Look below for the line holding "The observed disparity" and the line holding "determining the turn-on". Repeat those two and everything between, exactly.

START Given entries

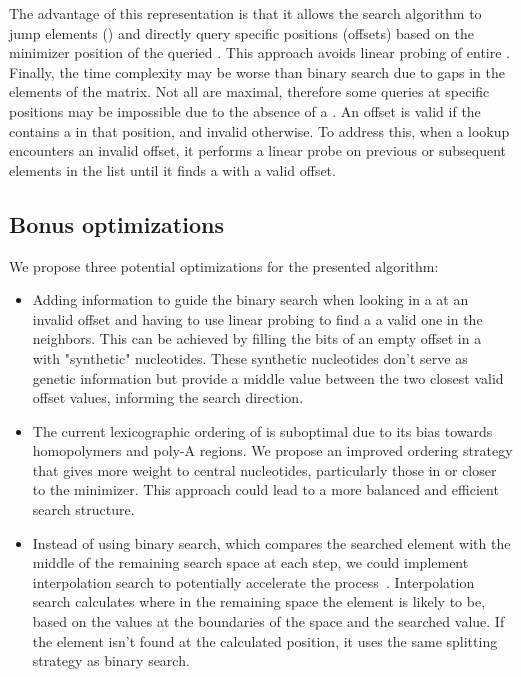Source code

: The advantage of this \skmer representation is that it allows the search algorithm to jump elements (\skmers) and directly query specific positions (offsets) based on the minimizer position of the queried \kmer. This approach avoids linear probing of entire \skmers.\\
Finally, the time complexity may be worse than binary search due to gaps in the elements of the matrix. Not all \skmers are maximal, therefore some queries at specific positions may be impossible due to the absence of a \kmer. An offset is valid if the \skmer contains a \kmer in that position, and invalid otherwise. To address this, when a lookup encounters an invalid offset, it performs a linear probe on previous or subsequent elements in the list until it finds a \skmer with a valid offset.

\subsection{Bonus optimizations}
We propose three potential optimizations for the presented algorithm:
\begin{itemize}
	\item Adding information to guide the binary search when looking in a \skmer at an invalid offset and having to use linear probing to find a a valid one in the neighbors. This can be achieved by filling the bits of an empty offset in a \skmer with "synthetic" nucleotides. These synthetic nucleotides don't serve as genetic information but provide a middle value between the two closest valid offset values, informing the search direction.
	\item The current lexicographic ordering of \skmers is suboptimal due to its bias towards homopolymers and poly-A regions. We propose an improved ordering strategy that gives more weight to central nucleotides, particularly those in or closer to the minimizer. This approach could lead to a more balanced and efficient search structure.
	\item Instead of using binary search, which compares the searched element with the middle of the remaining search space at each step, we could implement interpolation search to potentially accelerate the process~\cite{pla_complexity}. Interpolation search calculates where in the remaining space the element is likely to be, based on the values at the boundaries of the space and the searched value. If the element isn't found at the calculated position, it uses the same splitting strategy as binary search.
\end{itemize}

END Given entries
START Given entries

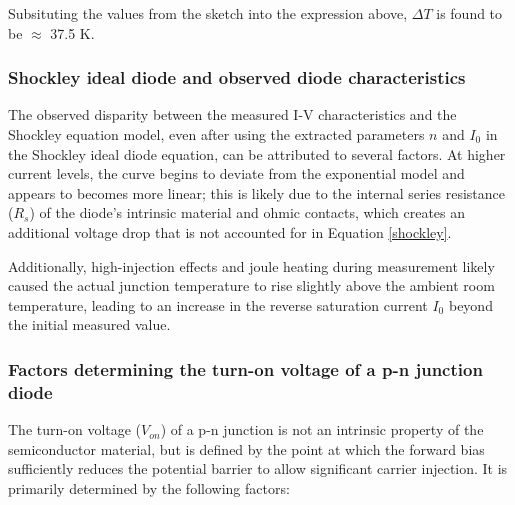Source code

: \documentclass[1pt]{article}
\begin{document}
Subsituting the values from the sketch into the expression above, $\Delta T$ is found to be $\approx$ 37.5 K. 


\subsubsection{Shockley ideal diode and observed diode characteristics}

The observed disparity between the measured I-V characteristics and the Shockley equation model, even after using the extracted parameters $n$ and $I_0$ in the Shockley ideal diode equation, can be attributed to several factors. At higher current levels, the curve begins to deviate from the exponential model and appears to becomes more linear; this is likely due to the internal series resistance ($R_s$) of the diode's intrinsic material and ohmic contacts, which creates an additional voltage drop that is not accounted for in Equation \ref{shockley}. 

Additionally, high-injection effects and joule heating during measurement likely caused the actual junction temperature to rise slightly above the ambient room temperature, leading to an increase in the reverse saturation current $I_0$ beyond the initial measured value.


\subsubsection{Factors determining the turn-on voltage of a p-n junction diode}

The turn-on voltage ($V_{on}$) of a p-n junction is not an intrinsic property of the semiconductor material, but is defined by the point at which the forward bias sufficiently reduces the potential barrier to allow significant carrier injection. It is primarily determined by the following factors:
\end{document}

END Given entries

> Response below:
The observed disparity between the measured I-V characteristics and the Shockley equation model, even after using the extracted parameters $n$ and $I_0$ in the Shockley ideal diode equation, can be attributed to several factors. At higher current levels, the curve begins to deviate from the exponential model and appears to becomes more linear; this is likely due to the internal series resistance ($R_s$) of the diode's intrinsic material and ohmic contacts, which creates an additional voltage drop that is not accounted for in Equation \ref{shockley}. 

Additionally, high-injection effects and joule heating during measurement likely caused the actual junction temperature to rise slightly above the ambient room temperature, leading to an increase in the reverse saturation current $I_0$ beyond the initial measured value.


\subsubsection{Factors determining the turn-on voltage of a p-n junction diode}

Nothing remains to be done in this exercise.